It’s been said that we become weary of pleasure before we become weary of pain; because, with pain, at least you have something to look forward to—which is the relief of the pain.
With pleasure, when you have just accomplished what you thought would bring you the ultimate and it has let you down, where do you go from there? You go crazy!
This week we want to discuss the solutions to a problem that effects 80% of the American population. And, the good news is: anhedonia can be reversed and the pleasure centers of our brains can be restored. Below are some pointers on how to begin the restoration process in your home.
Separation From the Source
As with any addiction you must identify and acknowledge the areas in your home that may be contributing to anhedonia. From there you must create some margin in your life by separating your family from the problem. Knowing the answers to the following questions may help you identify whether or not your family is in an anhedonic environment?
- “Go to your room” used to mean you were in trouble. Now, it means go to your own private arcade! Does your teen have a TV, computer, video game console, or any other media device in his room? This includes iPods, hand-held gaming systems, or cell phones. If so, take it out! At the end of the day your teen should have little to no access to media in his private room.
- Is the Internet in your home accessible in private areas of your home? If so relocate the computer to a high traffic area. One mouse click away could change your teen’s life forever.
- How much time does your teen spend interacting with some form of media? Statistics show that the average teen gets nearly 10 hours of media every day. If this is true in your home, find ways to limit media activity.

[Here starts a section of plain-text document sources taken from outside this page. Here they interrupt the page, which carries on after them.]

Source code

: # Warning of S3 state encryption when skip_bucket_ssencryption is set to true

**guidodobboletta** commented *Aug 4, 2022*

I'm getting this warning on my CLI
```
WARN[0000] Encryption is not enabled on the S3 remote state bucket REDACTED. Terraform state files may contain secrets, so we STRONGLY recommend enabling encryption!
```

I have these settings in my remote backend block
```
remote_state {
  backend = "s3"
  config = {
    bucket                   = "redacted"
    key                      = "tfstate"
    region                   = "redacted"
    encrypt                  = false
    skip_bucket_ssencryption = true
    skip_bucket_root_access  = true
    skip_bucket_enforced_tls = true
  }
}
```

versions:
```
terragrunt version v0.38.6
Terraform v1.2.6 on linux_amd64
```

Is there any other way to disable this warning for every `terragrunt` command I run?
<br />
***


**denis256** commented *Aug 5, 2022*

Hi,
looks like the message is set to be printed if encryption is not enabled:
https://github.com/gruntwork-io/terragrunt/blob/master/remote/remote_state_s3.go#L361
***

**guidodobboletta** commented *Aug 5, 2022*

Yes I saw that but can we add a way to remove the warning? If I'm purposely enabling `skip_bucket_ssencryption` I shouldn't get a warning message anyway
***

- Does your teen frequently have headphones on at odd times –i.e., when you are grocery shopping, driving together in the car, or even at the dinner table? There are several indicators that your teen is dependent upon media; however, if you answered yes to this question it should be a sign that you should consider separating him from his music temporarily.

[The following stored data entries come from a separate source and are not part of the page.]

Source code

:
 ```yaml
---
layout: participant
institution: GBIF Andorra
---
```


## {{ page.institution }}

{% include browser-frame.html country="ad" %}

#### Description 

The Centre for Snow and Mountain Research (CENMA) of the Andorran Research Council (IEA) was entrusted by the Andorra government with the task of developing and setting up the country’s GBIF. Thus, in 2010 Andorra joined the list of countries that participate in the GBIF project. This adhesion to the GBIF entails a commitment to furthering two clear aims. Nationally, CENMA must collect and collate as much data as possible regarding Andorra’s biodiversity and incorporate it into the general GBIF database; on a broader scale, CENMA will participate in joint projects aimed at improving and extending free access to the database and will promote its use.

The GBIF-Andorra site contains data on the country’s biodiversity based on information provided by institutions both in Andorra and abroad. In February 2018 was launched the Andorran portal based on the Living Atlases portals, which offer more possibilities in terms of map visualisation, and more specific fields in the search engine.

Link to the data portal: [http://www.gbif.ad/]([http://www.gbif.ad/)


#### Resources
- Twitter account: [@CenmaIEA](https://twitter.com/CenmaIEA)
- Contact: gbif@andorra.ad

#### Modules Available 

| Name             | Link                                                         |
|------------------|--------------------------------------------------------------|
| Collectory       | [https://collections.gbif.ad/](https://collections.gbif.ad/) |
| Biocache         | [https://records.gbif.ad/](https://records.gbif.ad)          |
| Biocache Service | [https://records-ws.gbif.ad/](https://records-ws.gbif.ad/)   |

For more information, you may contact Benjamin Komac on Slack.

- Lastly, I have written more extensively on this topic in my previous post, “10 Tips for Technology Use in Your Home.” These are more specific instructions that will help.
To Prevent Anhedonia, Engage in Constructive and Creative Activities
Because I see it regularly, I truly believe that when you engage a kid in some constructive, creative and critical thinking activity—preferably using his hands feet and back—anhedonia diminishes significantly. This means parents must be intentional with engaging their families, in critical, constructive, and creative thinking activities–preferably using the hands, feet, and back. Building things, problem solving, contemplative prayer and thought, and questions and answers are perfect antidotes for the anhedonic brain. Some examples could be:
- Outdoor activities with your family such as hiking, camping, or sports.
- Engage in and assign to your teen spiritual activities, devotions, and studies that will challenge him to contemplate the deeper meanings of life.
- Provide some type of building project that your teen can engage in. This could be a major project such as painting a room or adding a room to your home, or on a smaller scale such as building model cars.
- If it is not a part of your family already, incorporate scripture memorization. Don’t be afraid to make a fun, but challenging game out of it–i.e., Bible trivia, game night, etc.
- Household chores. Especially outdoor chores.
- Have a family game night in which puzzles, board games, trivia games, or other problem solving type games are participated in as a family.
Utilize Preventative Measures to Limit Media
Parents must encourage their children to properly balance their days with physical, spiritual, social, educational, and recreational activities. They must also insist on balancing rights and privileges with responsibilities and obligations. Monitoring digital use is an absolute must if parents are going to expect their children to perpetuate healthy thinking and a biblical worldview. To do this parents must have preventative measures like the following:
- Set up boundaries to limit time of media consumption. Consider a fast or scheduling one day a week dedicated to no media in the home after dinner.
- Know your teen’s friends and what kind of media he would have access to if he were to go over to that friends house.
- Always know the content of the movies your teens want to see. Before you allow them to go to the theaters, research the movie they want to see. A very helpful site is Focus on the Family’s pluggedinonline.com
- Create, establish, and maintain a vision statement and boundaries so your teen is always aware of what is expected of him as a member of the family.
- As the parent, find margin in your own life to have a dedicated family activity day to go on a hike, picnic, or some form of family outing.
- Be aware of your actions. Your teen will follow your actions more so than your rules. Be sure you are living out how you expect your teen to live.
Unless parents want their kids to have their brains, hearts, minds, and spirits wired up to accept what most of the masses just never question, then they would be wise to be mindful of what has been discussed in our most recent posts, though there is so much more to be said on this subject.
What are some additional strategies you have done in your home to help prevent your family from becoming too dependent upon media, technology, and multitasking?